Avec ces mesures, Trump vise quatre objectifs économiques : une réduction du déficit commercial (les États-Unis importent davantage qu’ils n’exportent) ; une réindustrialisation ; des créations d’emplois et des recettes fiscales permettant de compenser la diminution des recettes fédérales à venir du fait des baisses d’impôts promises. Ces objectifs seraient atteints par trois effets. Les entreprises étrangères vont s’implanter pour produire sur place afin de contourner les barrières douanières. La production intérieure va remplacer les importations. Et les droits de douane perçus sont des recettes fiscales directes. Mais Trump se garde bien de mettre en avant les conséquences à court terme : hausse des prix des biens pour les ménages, qui pourraient perdre 3 800 dollars de pouvoir d’achat, hausse des coûts de production pour les entreprises (inflation) et représailles des autres pays.
Une politique qui a déjà échoué et précipité le monde dans la guerre
Le même type de mesures furent déjà prises par Trump en 2018 et 2019, sans aucun effet sur le déficit commercial ni sur l’emploi, produisant des recettes douanières anecdotiques (entre 1 et 2 % du budget fédéral). Pas de quoi compenser les baisses d’impôts !

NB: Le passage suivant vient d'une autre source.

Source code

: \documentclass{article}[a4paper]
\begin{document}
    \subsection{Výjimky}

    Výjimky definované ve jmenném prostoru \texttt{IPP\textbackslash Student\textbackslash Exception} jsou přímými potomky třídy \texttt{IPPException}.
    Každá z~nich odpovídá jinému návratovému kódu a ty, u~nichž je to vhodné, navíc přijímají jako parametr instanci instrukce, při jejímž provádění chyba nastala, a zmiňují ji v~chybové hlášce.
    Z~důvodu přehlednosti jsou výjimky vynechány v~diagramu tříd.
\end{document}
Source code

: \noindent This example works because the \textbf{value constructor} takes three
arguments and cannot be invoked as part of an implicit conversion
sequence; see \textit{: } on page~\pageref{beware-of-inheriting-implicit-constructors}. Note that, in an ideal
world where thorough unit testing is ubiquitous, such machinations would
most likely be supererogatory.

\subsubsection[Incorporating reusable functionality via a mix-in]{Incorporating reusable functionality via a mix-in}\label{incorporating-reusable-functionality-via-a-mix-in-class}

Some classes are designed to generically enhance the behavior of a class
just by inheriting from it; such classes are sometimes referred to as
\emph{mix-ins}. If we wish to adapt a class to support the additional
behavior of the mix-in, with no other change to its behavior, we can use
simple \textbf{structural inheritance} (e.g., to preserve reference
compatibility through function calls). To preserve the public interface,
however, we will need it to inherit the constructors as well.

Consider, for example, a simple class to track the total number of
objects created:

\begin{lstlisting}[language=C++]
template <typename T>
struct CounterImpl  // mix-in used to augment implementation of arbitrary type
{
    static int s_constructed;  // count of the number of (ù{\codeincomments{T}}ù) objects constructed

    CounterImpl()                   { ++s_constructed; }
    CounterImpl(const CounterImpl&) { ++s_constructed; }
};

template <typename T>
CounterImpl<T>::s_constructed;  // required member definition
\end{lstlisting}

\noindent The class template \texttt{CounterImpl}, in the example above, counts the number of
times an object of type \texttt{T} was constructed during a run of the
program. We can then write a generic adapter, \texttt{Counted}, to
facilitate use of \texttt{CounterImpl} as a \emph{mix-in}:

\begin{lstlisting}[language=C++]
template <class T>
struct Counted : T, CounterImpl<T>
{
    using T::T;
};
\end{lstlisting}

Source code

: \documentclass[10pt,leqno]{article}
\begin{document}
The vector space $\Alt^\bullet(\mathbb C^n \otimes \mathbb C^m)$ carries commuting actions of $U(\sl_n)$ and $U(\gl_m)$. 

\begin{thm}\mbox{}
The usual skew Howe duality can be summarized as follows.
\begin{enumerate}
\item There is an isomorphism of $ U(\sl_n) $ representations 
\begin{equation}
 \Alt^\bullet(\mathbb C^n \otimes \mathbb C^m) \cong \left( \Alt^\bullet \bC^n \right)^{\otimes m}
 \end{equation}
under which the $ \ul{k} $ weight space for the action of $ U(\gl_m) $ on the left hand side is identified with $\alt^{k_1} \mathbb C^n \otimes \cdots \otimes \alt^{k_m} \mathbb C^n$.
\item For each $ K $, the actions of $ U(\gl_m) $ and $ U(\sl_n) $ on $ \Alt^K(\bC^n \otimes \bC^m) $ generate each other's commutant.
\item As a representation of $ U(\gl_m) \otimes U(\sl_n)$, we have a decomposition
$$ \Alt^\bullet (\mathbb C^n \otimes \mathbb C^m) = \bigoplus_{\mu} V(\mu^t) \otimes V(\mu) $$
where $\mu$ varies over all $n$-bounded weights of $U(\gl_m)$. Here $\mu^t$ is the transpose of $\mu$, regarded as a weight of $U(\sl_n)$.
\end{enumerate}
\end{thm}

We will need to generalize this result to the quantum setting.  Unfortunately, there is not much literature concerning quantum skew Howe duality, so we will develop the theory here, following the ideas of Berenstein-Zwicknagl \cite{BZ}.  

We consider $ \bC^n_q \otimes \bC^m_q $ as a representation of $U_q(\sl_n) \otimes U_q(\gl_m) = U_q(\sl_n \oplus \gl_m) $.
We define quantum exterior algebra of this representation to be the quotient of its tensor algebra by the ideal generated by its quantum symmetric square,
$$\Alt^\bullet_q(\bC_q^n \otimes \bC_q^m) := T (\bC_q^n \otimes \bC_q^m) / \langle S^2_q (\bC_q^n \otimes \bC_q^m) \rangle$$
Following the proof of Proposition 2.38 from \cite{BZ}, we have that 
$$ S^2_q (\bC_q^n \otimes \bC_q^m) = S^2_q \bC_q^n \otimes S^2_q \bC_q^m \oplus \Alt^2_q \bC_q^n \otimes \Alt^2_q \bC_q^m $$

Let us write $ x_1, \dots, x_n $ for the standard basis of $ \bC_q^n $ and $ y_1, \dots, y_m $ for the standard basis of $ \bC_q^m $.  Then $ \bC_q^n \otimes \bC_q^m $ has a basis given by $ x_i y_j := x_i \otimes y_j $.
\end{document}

Surtout, c’est le type de mesures que l’ensemble des pays industrialisés appliquèrent dans les années 1930, alimentant une spirale dépressive (les importations des uns étant les débouchés des autres, toute mesure visant à restreindre les importations conduit à réduire la production mondiale…) et inflationniste. C’est d’ailleurs ce scénario de la stagnation économique et de l’inflation qui affole le FMI, la Banque mondiale et les places boursières de la planète.
Une accentuation du nationalisme autoritaire
La hausse des droits de douane est-elle provisoire, à des fins de négociation politique et commerciale (comme avec le Mexique ou le Venezuela), ou bien un choix économique de long terme ? Difficile de trancher à ce stade. En revanche, dans le cadre d’une accentuation de la concurrence inter-impérialiste pour récupérer les fruits d’une croissance mondiale atone et contrainte par la baisse des taux de profit, il semble clair que Trump a fait le choix de revenir à la guerre commerciale et au protectionnisme économique des années 1930. C’est un changement de paradigme qui enterre la manière dont les relations commerciales entre impérialismes étaient gérées jusque-là — c’est-à-dire par des négociations régulières visant l’abolition des droits de douane, de manière différenciée selon les secteurs et la richesse des pays. Et c’est un pas de plus dans le développement d’un nationalisme autoritaire qui voit dans la fermeture des frontières une réponse à la crise.
Un début de contestation
Trump pourrait bien sortir fragilisé de la séquence actuelle si ses annonces ne conduisent pas très vite à une amélioration de la position du capitalisme étatsunien dans les rapports internationaux (par des accès aux ressources ou des accords commerciaux avantageux). Les licenciements dans les services publics et la chute des cours boursiers affectent d’ores et déjà le pouvoir d’achat et l’épargne de millions d’ÉtatsunienEs, dont l’électorat de Trump. La perte de l’élection à la Cour suprême locale dans le Wisconsin début avril (où Musk s’était particulièrement investi), les critiques qui émanent du camp républicain lui-même et, surtout, les milliers de manifestantEs réuniEs dans les quelque 1 200 rassemblements du mouvement « Hands Off » (voir article page 4) montrent qu’un retournement est peut-être en train de s’opérer.